Working Session in Sarajevo
The Dayton Peace Agreement placed the question of language and translation at the epicentre of political reality in Bosnia and Herzegovina: the governing version of the constitution is in English and the High Representative is the final interpreter of the civilian aspects of the matters that Agreement covers.
Through everyday interventions that distract and insist on disinformation, the
ethno-nationalist oligarchies shape the vocabulary of politics, economics, and
culture – tactics through which they normalise social inequality. These agents of power and capital manipulate language in order to continue to extract value from political projects that were founded on concentration camps and mass graves. In what language and using what methods do we fight for a more just social transformation in Bosnia and Herzegovina today?
The working session ‘In what language and using what methods?’ draws together cultural workers who take as a starting point that, in Bosnia and Herzegovina, language and translation are pivotal in a collective exploration that aims to address how to transform the current socio-political status-quo. In such an exploration, maintaining and valuing our own capacities is crucial.

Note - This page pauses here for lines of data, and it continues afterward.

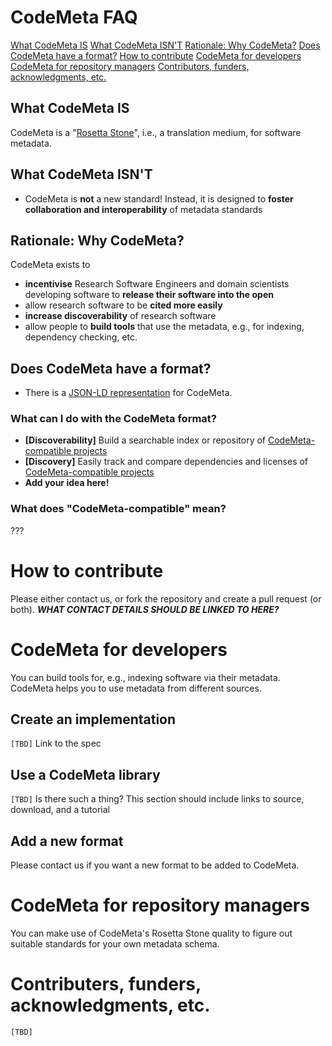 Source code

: # CodeMeta FAQ

[What CodeMeta IS](#what-code-meta-is)
[What CodeMeta ISN'T](#what-code-meta-isnt)
[Rationale: Why CodeMeta?](#rationale-why-codemeta)
[Does CodeMeta have a format?](#does-codemeta-have-a-format)
[How to contribute](#how-to-contribute)
[CodeMeta for developers](#codemeta-for-developers)
[CodeMeta for repository managers](#codemeta-for-repository-managers)
[Contributors, funders, acknowledgments, etc.](#contributors-funders-acknowledgments-etc)


## What CodeMeta IS

CodeMeta is a "[Rosetta Stone](https://en.wikipedia.org/wiki/Rosetta_Stone)", i.e., a translation medium, for software metadata.

## What CodeMeta ISN'T

- CodeMeta is **not** a new standard! Instead, it is designed to **foster collaboration and interoperability** of metadata standards

## Rationale: Why CodeMeta?

CodeMeta exists to

-  **incentivise** Research Software Engineers and domain scientists developing software to **release their software into the open**
- allow research software to be **cited more easily**
- **increase discoverability** of research software
- allow people to **build tools** that use the metadata, e.g., for indexing, dependency checking, etc.

## Does CodeMeta have a format?

- There is a [JSON-LD representation](../../blob/master/codemeta.jsonld) for CodeMeta.

### What can I do with the CodeMeta format?

- **[Discoverability]** Build a searchable index or repository of [CodeMeta-compatible projects](#what-does-"codemeta-compatible"-mean?)
- **[Discovery]** Easily track and compare dependencies and licenses of [CodeMeta-compatible projects](#what-does-"codemeta-compatible"-mean?)
- **Add your idea here!** 

### What does "CodeMeta-compatible" mean?

???

# How to contribute

Please either contact us, or fork the repository and create a pull request (or both).
***WHAT CONTACT DETAILS SHOULD BE LINKED TO HERE?***

# CodeMeta for developers

You can build tools for, e.g., indexing software via their metadata. CodeMeta helps you to use metadata from different sources.

## Create an implementation

`[TBD]` Link to the spec

## Use a CodeMeta library

`[TBD]` Is there such a thing? This section should include links to source, download, and a tutorial

## Add a new format

Please contact us if you want a new format to be added to CodeMeta.


# CodeMeta for repository managers

You can make use of CodeMeta's Rosetta Stone quality to figure out suitable standards for your own metadata schema.

# Contributers, funders, acknowledgments, etc.

`[TBD]`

In Bosnia and Herzegovina, when even language, in the linguistic sense, is
equated with ethnicity, there is no public language through which justice for the destroyed Yugoslav sociality and the stolen social property of all citizens in the war and genocide can socially be claimed.
The aim of the session is to map and contextualise, through individual interventions and discussions that are located at the intersection of art-theory-activism, keywords and concepts that have helped us to imagine and produce different social relations in the past 20 years.
What genres and strategies have enabled us to translate everyday experiences of associating labour and resources into new concepts which can help us overcome resignation and hopelessness? Who do we address and, in our individual and collective interventions, how do we address them? How helpful is historical legacy in our work? How do we articulate and achieve solidarity with refugees in the struggle against racial hatred today?
At the centre of these questions is the very sociality of language.
In our mapping and contextualisation we refuse to accept the logic of war-time privatization as the only possible social framework. The forging of keywords enables us to position ourselves collectively and to increase our capacities for solidarity and for associating labour against social inequality.